Get in Shape: Cell Shape Is an Independent Repository of Retrievable Information
Cells sense and interact with their environment using chemical and physical signals including cell-matrix and cell-cell contacts. These signals often control the global and local shapes of cells by modulating the cytoskeletal structure, but can the local shape alone provide functionally relevant information? We hypothesize that physiologically relevant shapes can encode information needed to maintain the cell in a differentiated state. This conjecture raises two follow-on questions: (i) how is the information stored in cell shape retrieved; and (ii) how does this information contribute to cellular phenotype? Theoretical analyses, based on reaction-diffusion system and optimal control theory, indicate that information from cell shape can be resolved from physical signals and uniquely retrieved by adopting shapes with distinct surface-to-volume relationships. We used microfabricated 3-D biomimetic chips to validate the predictions from the theoretical analyses. We constructed single-cell patterns representing simplified versions of the in vivo morphology of two cell types, kidney podocytes, and smooth muscle cells. In both types, cells in the shapes showed marked phenotypic changes, as measured by expression levels of physiologically important proteins and localization of these proteins to the appropriate subcellular compartment. Using differential proteomics and functional ablation assays, we found that β3 integrin and its binding partners from the ezrin-radixin-moesin (ERM) family are involved in the transduction of shape signals. These observations indicate that physiological cell shape, including local specialization, embodies information obtained during the development, which is utilized to maintain the cell in the differentiated state.

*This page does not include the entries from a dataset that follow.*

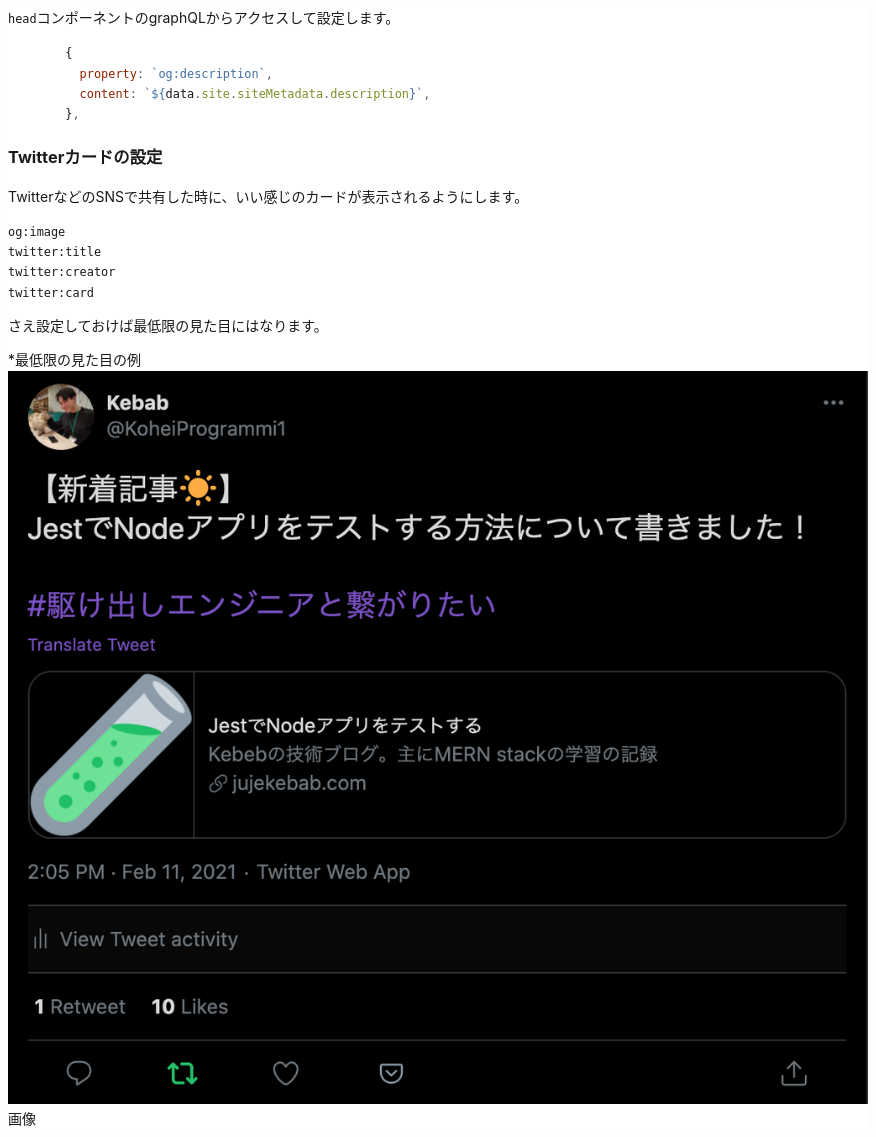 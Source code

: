 `head`コンポーネントのgraphQLからアクセスして設定します。

```js:title=gatsby-config.js
        {
          property: `og:description`,
          content: `${data.site.siteMetadata.description}`,
        },
```


### Twitterカードの設定
TwitterなどのSNSで共有した時に、いい感じのカードが表示されるようにします。

```
og:image
twitter:title
twitter:creator
twitter:card
```
さえ設定しておけば最低限の見た目にはなります。



*最低限の見た目の例
![twittercard](./twittercard.png)
画像
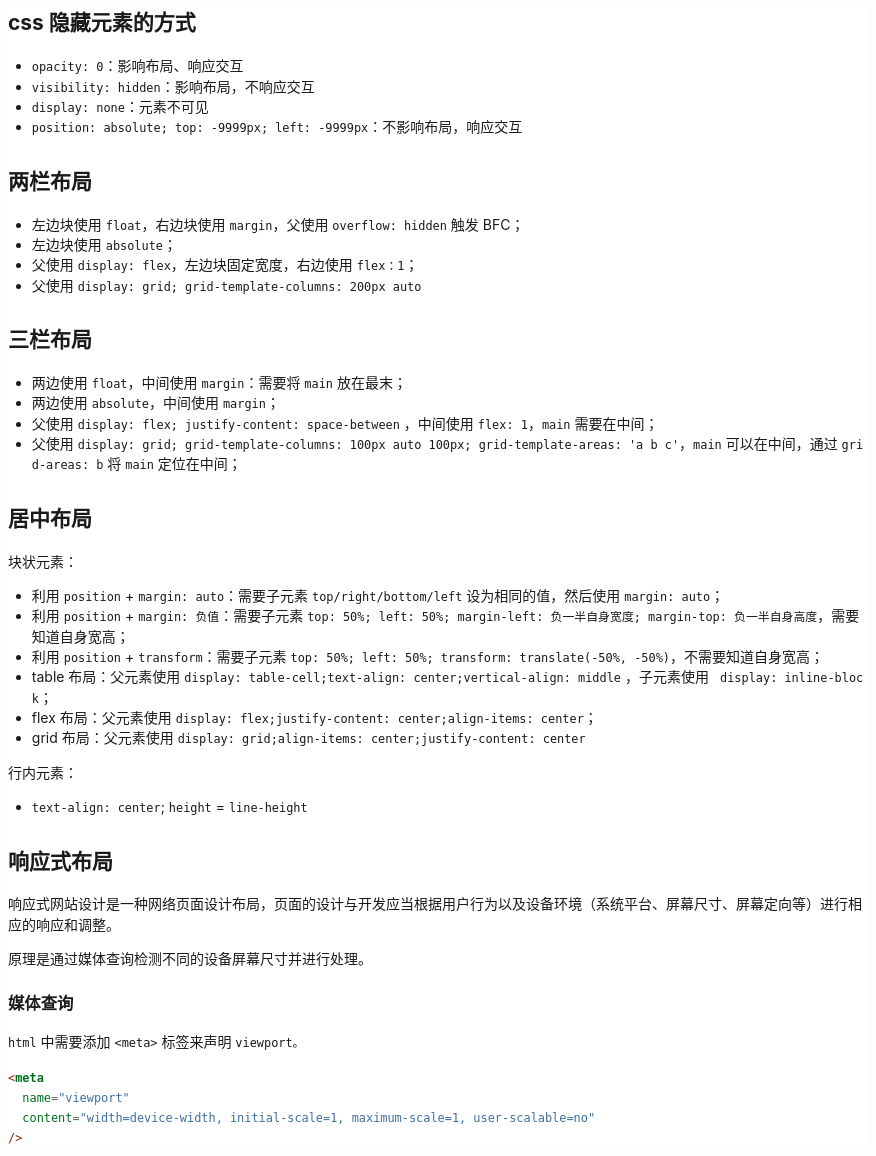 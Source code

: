 ## css 隐藏元素的方式

- `opacity: 0`：影响布局、响应交互
- `visibility: hidden`：影响布局，不响应交互
- `display: none`：元素不可见
- `position: absolute; top: -9999px; left: -9999px`：不影响布局，响应交互

## 两栏布局

- 左边块使用 `float`，右边块使用 `margin`，父使用 `overflow: hidden` 触发 BFC；
- 左边块使用 `absolute`；
- 父使用 `display: flex`，左边块固定宽度，右边使用 `flex：1`；
- 父使用 `display: grid; grid-template-columns: 200px auto`

## 三栏布局

- 两边使用 `float`，中间使用 `margin`：需要将 `main` 放在最末；
- 两边使用 `absolute`，中间使用 `margin`；
- 父使用 `display: flex; justify-content: space-between` ，中间使用 `flex: 1`，`main` 需要在中间；
- 父使用 `display: grid; grid-template-columns: 100px auto 100px; grid-template-areas: 'a b c'`，`main` 可以在中间，通过 `grid-areas: b` 将 `main` 定位在中间；

## 居中布局

块状元素：

- 利用 `position` + `margin: auto`：需要子元素 `top/right/bottom/left` 设为相同的值，然后使用 `margin: auto`；
- 利用 `position` + `margin: 负值`：需要子元素 `top: 50%; left: 50%; margin-left: 负一半自身宽度; margin-top: 负一半自身高度`，需要知道自身宽高；
- 利用 `position` + `transform`：需要子元素 `top: 50%; left: 50%; transform: translate(-50%, -50%)`，不需要知道自身宽高；
- table 布局：父元素使用 `display: table-cell;text-align: center;vertical-align: middle` ，子元素使用 ` display: inline-block`；
- flex 布局：父元素使用 `display: flex;justify-content: center;align-items: center`；
- grid 布局：父元素使用 `display: grid;align-items: center;justify-content: center`

行内元素：

- `text-align: center`; `height` = `line-height`

## 响应式布局

响应式网站设计是一种网络页面设计布局，页面的设计与开发应当根据用户行为以及设备环境（系统平台、屏幕尺寸、屏幕定向等）进行相应的响应和调整。

原理是通过媒体查询检测不同的设备屏幕尺寸并进行处理。

### 媒体查询

`html` 中需要添加 `<meta>` 标签来声明 `viewport。`

```html
<meta
  name="viewport"
  content="width=device-width, initial-scale=1, maximum-scale=1, user-scalable=no"
/>
```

About the speaker: Amit Ron received the M.Sc. (2008) and Ph.D. (2012) degrees in Biomedical and Electrical Engineering respectively from Tel Aviv University. Currently he is a postdoctoral fellow in the Department of Mechanical Engineering and the Center for Mechanical Biology at Columbia University. His main areas of interest include cellular mechanobiology and biophysics and bioengineering of the cellular microenvironment.